As far as that goes, can you do me a GIANT favor - and upload an exhaust clip? if you'd like to email me @ [email protected], that'd be epic!

Thanks so much!


----------



## inssane (Jun 20, 2011)

Maybe later I can grab a video.
It won't do justice, it's a brand new camera with HD, but audio is never what you expect. Beats a phone though.
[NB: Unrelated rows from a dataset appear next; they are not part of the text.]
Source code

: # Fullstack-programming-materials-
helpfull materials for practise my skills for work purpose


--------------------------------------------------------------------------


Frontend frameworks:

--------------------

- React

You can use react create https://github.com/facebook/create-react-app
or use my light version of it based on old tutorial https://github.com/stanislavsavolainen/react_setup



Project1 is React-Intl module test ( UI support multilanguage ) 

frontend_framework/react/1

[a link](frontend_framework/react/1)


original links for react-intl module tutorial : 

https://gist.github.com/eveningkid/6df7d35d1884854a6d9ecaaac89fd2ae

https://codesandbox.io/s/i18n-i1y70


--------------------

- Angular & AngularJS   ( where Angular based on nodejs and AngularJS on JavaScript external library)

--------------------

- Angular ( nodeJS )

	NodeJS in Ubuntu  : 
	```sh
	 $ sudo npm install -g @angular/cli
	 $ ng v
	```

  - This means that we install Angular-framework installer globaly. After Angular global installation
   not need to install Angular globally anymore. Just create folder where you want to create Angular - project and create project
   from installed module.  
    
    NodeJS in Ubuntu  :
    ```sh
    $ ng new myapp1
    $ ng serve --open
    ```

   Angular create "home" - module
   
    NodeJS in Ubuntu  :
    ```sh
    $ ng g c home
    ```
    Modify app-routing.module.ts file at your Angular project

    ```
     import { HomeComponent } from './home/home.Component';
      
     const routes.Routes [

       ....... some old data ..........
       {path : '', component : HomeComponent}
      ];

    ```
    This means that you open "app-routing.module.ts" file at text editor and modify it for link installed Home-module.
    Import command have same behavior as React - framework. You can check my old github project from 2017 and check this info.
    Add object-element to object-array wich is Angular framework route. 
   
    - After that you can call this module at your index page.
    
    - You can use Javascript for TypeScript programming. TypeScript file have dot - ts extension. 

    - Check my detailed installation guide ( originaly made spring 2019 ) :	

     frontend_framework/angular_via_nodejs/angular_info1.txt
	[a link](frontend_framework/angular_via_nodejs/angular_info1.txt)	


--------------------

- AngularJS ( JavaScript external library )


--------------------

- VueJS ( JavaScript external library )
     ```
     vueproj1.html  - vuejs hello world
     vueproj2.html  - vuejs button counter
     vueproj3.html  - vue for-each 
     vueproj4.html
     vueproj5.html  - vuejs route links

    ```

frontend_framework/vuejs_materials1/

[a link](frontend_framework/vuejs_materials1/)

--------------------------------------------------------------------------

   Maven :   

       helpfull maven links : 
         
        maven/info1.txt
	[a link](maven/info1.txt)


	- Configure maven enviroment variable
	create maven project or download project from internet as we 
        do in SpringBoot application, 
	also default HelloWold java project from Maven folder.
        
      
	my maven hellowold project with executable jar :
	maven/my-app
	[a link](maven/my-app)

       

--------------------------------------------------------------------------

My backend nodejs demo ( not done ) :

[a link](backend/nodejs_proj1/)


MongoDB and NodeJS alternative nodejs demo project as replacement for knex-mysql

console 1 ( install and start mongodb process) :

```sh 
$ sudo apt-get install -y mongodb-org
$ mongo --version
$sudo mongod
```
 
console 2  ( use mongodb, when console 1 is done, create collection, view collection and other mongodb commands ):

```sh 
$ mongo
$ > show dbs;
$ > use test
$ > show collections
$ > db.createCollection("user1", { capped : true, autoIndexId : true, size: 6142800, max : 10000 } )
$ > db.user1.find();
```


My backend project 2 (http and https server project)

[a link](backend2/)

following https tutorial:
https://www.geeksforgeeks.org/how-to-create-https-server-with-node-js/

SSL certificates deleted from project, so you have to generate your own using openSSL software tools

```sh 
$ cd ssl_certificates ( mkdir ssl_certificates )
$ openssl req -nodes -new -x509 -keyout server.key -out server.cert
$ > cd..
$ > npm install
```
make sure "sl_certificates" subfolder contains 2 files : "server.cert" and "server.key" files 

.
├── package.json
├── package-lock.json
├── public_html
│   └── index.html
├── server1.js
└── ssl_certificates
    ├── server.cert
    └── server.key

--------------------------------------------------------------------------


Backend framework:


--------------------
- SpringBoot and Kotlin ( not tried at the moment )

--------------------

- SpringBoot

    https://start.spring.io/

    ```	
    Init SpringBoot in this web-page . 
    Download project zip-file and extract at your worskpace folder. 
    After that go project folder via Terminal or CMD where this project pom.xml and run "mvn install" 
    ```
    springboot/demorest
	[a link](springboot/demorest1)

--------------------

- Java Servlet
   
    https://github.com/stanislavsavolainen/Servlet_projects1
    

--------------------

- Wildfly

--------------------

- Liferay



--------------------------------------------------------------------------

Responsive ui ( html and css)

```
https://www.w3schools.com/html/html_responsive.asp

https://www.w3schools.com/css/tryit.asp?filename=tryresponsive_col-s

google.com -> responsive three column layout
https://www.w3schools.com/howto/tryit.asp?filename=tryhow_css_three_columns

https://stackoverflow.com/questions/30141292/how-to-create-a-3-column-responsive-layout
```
We used to do flanged mufflers on our F Bodies 10 years ago, along with the electric cutouts you see more and more now.
I preferred taking the caps off my cutouts with the wing nuts by hand and letting the headers breathe. Felt like you were truly ready for a night of racing 

Anyhow, inspections here aren't bad - it's just obd plug in.


----------



## spacedout (Dec 7, 2010)

This is exactly what I eventually was planning on doing, I mean if your all stock still you have the turbo, 2 cats and the resonator to quiet things down.
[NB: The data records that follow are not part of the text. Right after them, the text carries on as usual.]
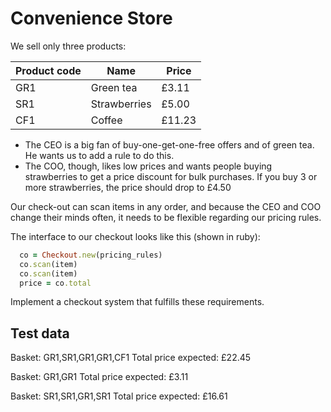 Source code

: Convenience Store
===============

We sell only three products:

|Product code  | Name                   | Price
|--------------|------------------------|------------------
|GR1           | Green tea              |   £3.11
|SR1           | Strawberries           |   £5.00
|CF1           | Coffee                 |  £11.23
 
* The CEO is a big fan of buy-one-get-one-free offers and of green tea. He wants us to add a rule to do this.
* The COO, though, likes low prices and wants people buying strawberries to get a price discount for bulk purchases. If you buy 3 or more strawberries, the price should drop to  £4.50
 

Our check-out can scan items in any order, and because the CEO and COO change their minds often, it needs to be flexible regarding our pricing rules.
 
The interface to our checkout looks like this (shown in ruby):
 
```Ruby
  co = Checkout.new(pricing_rules)
  co.scan(item)
  co.scan(item)
  price = co.total
```
Implement a checkout system that fulfills these requirements.
 
Test data
---------
 
Basket: GR1,SR1,GR1,GR1,CF1
Total price expected: £22.45
 
Basket: GR1,GR1
Total price expected: £3.11
 
Basket: SR1,SR1,GR1,SR1
Total price expected: £16.61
Still want to hear one local or online this way. figure this is the best bang for your buck to increase the exhaust sound.


----------



## emanon9297 (Oct 10, 2012)

inssane said:


> WOW was that a great choice, and I lost some weight to boot.
> 
> I just had them remove it and connect a pipe so it's straight back to the stock tip. I was a bit afraid it wasn't going to sound good, but it sounds very growly.
> 
> ...



Im thinking of doing the same, I have the 1.8l and would love to hear what it sounds like.


----------



## inssane (Jun 20, 2011)

Yeah, I only found a couple of clips (literally) and it was hard to tell. I just took the plunge, I have deleted mufflers on other cars (don't do it on a 3800  )

Us 1.8ers are so deprived with multimedia of mods out there!


----------



## spacedout (Dec 7, 2010)

Oh ya I forget you have a 1.8L, but I think this would also sound great on the 1.4T.


----------



## Octane Cruze (Jun 8, 2013)

I can't wait for him to post the sound clip, i'm like refreshing this page every couple hours rofl.

Yes, 1.8L guys - we are the deprived :'(


----------



## inssane (Jun 20, 2011)

LOL
I took one, but audio is very weak, all you hear is the engine really.
I have some nice tunnels near me and a "willing" camerawoman with a sidewalk to stand on under the tunnel.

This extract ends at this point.